• **WORK INSTRUCTIONS**:
Each record that follows is to be output in full, precisely as written.

Source records
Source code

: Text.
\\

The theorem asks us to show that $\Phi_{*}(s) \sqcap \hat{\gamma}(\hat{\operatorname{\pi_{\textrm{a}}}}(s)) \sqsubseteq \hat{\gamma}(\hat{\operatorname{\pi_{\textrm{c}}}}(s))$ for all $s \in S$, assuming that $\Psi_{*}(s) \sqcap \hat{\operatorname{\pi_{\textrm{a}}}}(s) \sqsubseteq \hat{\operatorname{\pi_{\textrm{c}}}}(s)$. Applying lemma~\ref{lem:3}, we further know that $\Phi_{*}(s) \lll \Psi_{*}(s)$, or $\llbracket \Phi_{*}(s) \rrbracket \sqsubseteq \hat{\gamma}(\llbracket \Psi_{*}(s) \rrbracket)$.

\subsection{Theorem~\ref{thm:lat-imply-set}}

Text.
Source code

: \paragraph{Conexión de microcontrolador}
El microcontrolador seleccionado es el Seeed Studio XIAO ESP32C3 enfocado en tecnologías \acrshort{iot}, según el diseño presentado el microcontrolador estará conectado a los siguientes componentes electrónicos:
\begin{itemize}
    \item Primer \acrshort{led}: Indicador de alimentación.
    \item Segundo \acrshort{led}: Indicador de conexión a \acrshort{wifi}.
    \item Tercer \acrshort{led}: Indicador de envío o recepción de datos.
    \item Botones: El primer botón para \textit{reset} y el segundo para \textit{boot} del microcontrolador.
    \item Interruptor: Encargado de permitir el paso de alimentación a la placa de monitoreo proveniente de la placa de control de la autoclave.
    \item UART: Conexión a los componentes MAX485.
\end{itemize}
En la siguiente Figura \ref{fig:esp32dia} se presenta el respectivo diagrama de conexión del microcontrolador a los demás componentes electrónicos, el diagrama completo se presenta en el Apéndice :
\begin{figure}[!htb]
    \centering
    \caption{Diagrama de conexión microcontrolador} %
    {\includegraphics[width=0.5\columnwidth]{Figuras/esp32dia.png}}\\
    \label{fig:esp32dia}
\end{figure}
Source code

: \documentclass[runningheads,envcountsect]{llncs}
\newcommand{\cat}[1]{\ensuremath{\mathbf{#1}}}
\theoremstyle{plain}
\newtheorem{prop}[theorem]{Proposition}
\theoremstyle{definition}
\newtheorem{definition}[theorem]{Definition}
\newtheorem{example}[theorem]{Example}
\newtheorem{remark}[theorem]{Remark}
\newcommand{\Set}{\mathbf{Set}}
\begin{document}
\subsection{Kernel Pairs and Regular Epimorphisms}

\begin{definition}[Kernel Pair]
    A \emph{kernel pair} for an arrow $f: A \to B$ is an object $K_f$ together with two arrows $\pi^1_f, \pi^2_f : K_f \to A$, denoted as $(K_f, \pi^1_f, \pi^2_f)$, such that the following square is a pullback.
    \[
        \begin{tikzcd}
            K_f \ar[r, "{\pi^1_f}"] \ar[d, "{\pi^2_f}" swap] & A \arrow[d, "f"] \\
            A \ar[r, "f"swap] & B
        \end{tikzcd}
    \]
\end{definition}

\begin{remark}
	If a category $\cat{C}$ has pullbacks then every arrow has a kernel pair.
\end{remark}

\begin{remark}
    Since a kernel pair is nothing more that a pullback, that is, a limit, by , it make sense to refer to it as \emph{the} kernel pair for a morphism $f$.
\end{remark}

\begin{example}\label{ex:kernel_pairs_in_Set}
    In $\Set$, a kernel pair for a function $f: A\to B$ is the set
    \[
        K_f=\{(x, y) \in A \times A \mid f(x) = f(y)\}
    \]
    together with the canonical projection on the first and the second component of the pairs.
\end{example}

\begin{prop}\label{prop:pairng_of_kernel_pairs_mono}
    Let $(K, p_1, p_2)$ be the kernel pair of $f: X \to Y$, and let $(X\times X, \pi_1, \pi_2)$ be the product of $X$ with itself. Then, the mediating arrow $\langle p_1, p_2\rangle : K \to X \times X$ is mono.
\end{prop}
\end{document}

• **RESPONSE**:
Source code

: Text.
\\

The theorem asks us to show that $\Phi_{*}(s) \sqcap \hat{\gamma}(\hat{\operatorname{\pi_{\textrm{a}}}}(s)) \sqsubseteq \hat{\gamma}(\hat{\operatorname{\pi_{\textrm{c}}}}(s))$ for all $s \in S$, assuming that $\Psi_{*}(s) \sqcap \hat{\operatorname{\pi_{\textrm{a}}}}(s) \sqsubseteq \hat{\operatorname{\pi_{\textrm{c}}}}(s)$. Applying lemma~\ref{lem:3}, we further know that $\Phi_{*}(s) \lll \Psi_{*}(s)$, or $\llbracket \Phi_{*}(s) \rrbracket \sqsubseteq \hat{\gamma}(\llbracket \Psi_{*}(s) \rrbracket)$.

\subsection{Theorem~\ref{thm:lat-imply-set}}

Text.
Source code

: \paragraph{Conexión de microcontrolador}
El microcontrolador seleccionado es el Seeed Studio XIAO ESP32C3 enfocado en tecnologías \acrshort{iot}, según el diseño presentado el microcontrolador estará conectado a los siguientes componentes electrónicos:
\begin{itemize}
    \item Primer \acrshort{led}: Indicador de alimentación.
    \item Segundo \acrshort{led}: Indicador de conexión a \acrshort{wifi}.
    \item Tercer \acrshort{led}: Indicador de envío o recepción de datos.
    \item Botones: El primer botón para \textit{reset} y el segundo para \textit{boot} del microcontrolador.
    \item Interruptor: Encargado de permitir el paso de alimentación a la placa de monitoreo proveniente de la placa de control de la autoclave.
    \item UART: Conexión a los componentes MAX485.
\end{itemize}
En la siguiente Figura \ref{fig:esp32dia} se presenta el respectivo diagrama de conexión del microcontrolador a los demás componentes electrónicos, el diagrama completo se presenta en el Apéndice :
\begin{figure}[!htb]
    \centering
    \caption{Diagrama de conexión microcontrolador} %
    {\includegraphics[width=0.5\columnwidth]{Figuras/esp32dia.png}}\\
    \label{fig:esp32dia}
\end{figure}
Source code

: \documentclass[runningheads,envcountsect]{llncs}
\newcommand{\cat}[1]{\ensuremath{\mathbf{#1}}}
\theoremstyle{plain}
\newtheorem{prop}[theorem]{Proposition}
\theoremstyle{definition}
\newtheorem{definition}[theorem]{Definition}
\newtheorem{example}[theorem]{Example}
\newtheorem{remark}[theorem]{Remark}
\newcommand{\Set}{\mathbf{Set}}
\begin{document}
\subsection{Kernel Pairs and Regular Epimorphisms}

\begin{definition}[Kernel Pair]
    A \emph{kernel pair} for an arrow $f: A \to B$ is an object $K_f$ together with two arrows $\pi^1_f, \pi^2_f : K_f \to A$, denoted as $(K_f, \pi^1_f, \pi^2_f)$, such that the following square is a pullback.
    \[
        \begin{tikzcd}
            K_f \ar[r, "{\pi^1_f}"] \ar[d, "{\pi^2_f}" swap] & A \arrow[d, "f"] \\
            A \ar[r, "f"swap] & B
        \end{tikzcd}
    \]
\end{definition}

\begin{remark}
	If a category $\cat{C}$ has pullbacks then every arrow has a kernel pair.
\end{remark}

\begin{remark}
    Since a kernel pair is nothing more that a pullback, that is, a limit, by , it make sense to refer to it as \emph{the} kernel pair for a morphism $f$.
\end{remark}

\begin{example}\label{ex:kernel_pairs_in_Set}
    In $\Set$, a kernel pair for a function $f: A\to B$ is the set
    \[
        K_f=\{(x, y) \in A \times A \mid f(x) = f(y)\}
    \]
    together with the canonical projection on the first and the second component of the pairs.
\end{example}

\begin{prop}\label{prop:pairng_of_kernel_pairs_mono}
    Let $(K, p_1, p_2)$ be the kernel pair of $f: X \to Y$, and let $(X\times X, \pi_1, \pi_2)$ be the product of $X$ with itself. Then, the mediating arrow $\langle p_1, p_2\rangle : K \to X \times X$ is mono.
\end{prop}
\end{document}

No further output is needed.